● Task directions: Give the lines below again exactly, starting with the line that holds "copy a datum" and going on through the line that holds "new pseudo registers.".

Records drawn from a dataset
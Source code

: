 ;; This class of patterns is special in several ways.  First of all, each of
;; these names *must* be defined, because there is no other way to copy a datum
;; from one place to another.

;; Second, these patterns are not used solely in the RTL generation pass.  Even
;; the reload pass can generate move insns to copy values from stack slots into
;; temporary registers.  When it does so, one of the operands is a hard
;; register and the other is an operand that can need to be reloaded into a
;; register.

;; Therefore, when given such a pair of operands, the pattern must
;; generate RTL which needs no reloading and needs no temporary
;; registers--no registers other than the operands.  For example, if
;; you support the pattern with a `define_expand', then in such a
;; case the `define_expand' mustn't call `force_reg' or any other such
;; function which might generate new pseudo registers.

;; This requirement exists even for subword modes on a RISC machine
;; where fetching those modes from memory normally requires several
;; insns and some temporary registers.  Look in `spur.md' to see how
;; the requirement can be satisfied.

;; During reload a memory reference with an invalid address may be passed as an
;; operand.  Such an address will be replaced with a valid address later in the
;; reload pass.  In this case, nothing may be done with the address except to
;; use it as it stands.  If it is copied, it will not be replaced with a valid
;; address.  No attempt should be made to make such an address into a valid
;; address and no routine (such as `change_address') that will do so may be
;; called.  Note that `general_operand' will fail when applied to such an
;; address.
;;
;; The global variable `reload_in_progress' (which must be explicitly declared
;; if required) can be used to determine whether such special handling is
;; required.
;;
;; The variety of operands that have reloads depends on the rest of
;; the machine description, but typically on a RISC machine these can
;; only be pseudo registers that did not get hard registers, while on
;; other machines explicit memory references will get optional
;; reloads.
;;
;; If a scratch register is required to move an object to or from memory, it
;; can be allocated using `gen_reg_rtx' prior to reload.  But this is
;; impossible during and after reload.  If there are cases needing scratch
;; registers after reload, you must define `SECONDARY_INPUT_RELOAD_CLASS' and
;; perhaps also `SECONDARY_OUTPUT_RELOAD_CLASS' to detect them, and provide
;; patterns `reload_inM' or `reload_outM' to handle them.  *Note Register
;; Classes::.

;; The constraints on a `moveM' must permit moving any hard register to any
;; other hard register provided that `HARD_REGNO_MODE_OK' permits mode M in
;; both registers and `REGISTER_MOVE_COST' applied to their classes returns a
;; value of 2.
* * *
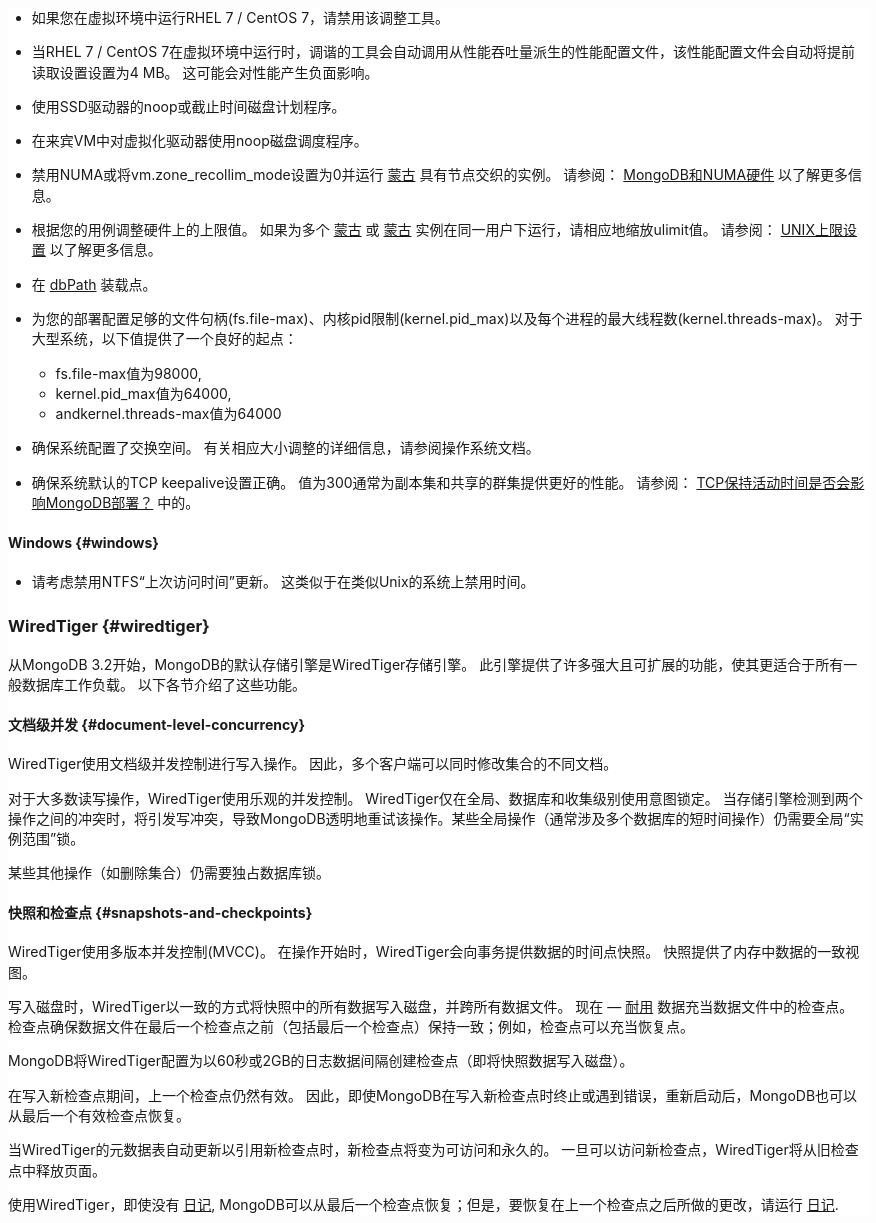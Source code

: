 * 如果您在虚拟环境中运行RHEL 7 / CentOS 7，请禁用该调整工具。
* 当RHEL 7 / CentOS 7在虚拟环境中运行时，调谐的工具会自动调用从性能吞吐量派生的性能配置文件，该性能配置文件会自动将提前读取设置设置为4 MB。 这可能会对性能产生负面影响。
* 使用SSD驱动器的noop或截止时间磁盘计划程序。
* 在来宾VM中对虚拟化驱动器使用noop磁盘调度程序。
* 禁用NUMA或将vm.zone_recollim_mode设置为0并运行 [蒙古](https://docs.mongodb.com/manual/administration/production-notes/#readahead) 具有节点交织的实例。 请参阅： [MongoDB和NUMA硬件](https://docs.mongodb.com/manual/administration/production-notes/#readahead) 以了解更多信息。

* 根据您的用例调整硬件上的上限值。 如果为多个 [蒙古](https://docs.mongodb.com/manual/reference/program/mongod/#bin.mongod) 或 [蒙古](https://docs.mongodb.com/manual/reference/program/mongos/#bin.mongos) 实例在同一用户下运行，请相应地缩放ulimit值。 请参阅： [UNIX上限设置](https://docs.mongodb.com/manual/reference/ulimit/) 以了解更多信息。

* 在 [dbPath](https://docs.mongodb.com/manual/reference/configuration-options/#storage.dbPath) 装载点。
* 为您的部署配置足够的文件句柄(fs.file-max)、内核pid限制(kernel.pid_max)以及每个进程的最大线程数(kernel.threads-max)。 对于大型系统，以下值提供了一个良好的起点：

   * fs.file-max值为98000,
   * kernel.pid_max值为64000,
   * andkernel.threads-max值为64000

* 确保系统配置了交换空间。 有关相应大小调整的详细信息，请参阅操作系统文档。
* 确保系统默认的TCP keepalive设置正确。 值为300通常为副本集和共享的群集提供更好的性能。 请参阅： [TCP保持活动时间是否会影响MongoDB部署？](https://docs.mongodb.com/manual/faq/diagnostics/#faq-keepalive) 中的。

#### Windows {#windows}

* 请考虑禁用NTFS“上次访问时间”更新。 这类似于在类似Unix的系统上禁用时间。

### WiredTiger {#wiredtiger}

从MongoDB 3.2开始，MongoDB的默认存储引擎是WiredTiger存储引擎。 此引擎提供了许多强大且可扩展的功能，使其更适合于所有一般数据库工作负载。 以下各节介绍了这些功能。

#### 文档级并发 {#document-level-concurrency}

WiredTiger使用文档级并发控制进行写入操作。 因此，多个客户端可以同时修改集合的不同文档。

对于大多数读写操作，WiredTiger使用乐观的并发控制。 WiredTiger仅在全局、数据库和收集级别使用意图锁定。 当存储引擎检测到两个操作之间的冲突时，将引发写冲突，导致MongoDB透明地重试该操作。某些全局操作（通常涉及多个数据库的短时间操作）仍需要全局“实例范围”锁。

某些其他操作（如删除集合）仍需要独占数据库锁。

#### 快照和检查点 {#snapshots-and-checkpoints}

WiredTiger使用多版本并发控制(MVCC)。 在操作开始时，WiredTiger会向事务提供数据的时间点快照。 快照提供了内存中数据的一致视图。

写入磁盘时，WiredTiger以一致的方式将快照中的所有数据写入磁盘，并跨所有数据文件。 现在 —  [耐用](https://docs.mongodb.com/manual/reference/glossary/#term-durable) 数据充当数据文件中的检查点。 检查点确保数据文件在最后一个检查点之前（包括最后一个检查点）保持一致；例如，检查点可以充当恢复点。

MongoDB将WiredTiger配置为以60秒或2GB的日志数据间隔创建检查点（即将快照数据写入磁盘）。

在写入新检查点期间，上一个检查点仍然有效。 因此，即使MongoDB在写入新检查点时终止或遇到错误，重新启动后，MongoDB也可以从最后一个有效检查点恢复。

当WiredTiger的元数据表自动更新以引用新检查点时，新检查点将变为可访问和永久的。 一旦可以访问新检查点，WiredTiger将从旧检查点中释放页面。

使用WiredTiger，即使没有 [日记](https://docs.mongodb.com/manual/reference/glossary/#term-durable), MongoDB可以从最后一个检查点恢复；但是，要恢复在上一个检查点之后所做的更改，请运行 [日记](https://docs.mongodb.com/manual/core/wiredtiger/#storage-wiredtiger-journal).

● Solution to this exercise:
;; these names *must* be defined, because there is no other way to copy a datum
;; from one place to another.

;; Second, these patterns are not used solely in the RTL generation pass.  Even
;; the reload pass can generate move insns to copy values from stack slots into
;; temporary registers.  When it does so, one of the operands is a hard
;; register and the other is an operand that can need to be reloaded into a
;; register.

;; Therefore, when given such a pair of operands, the pattern must
;; generate RTL which needs no reloading and needs no temporary
;; registers--no registers other than the operands.  For example, if
;; you support the pattern with a `define_expand', then in such a
;; case the `define_expand' mustn't call `force_reg' or any other such
;; function which might generate new pseudo registers.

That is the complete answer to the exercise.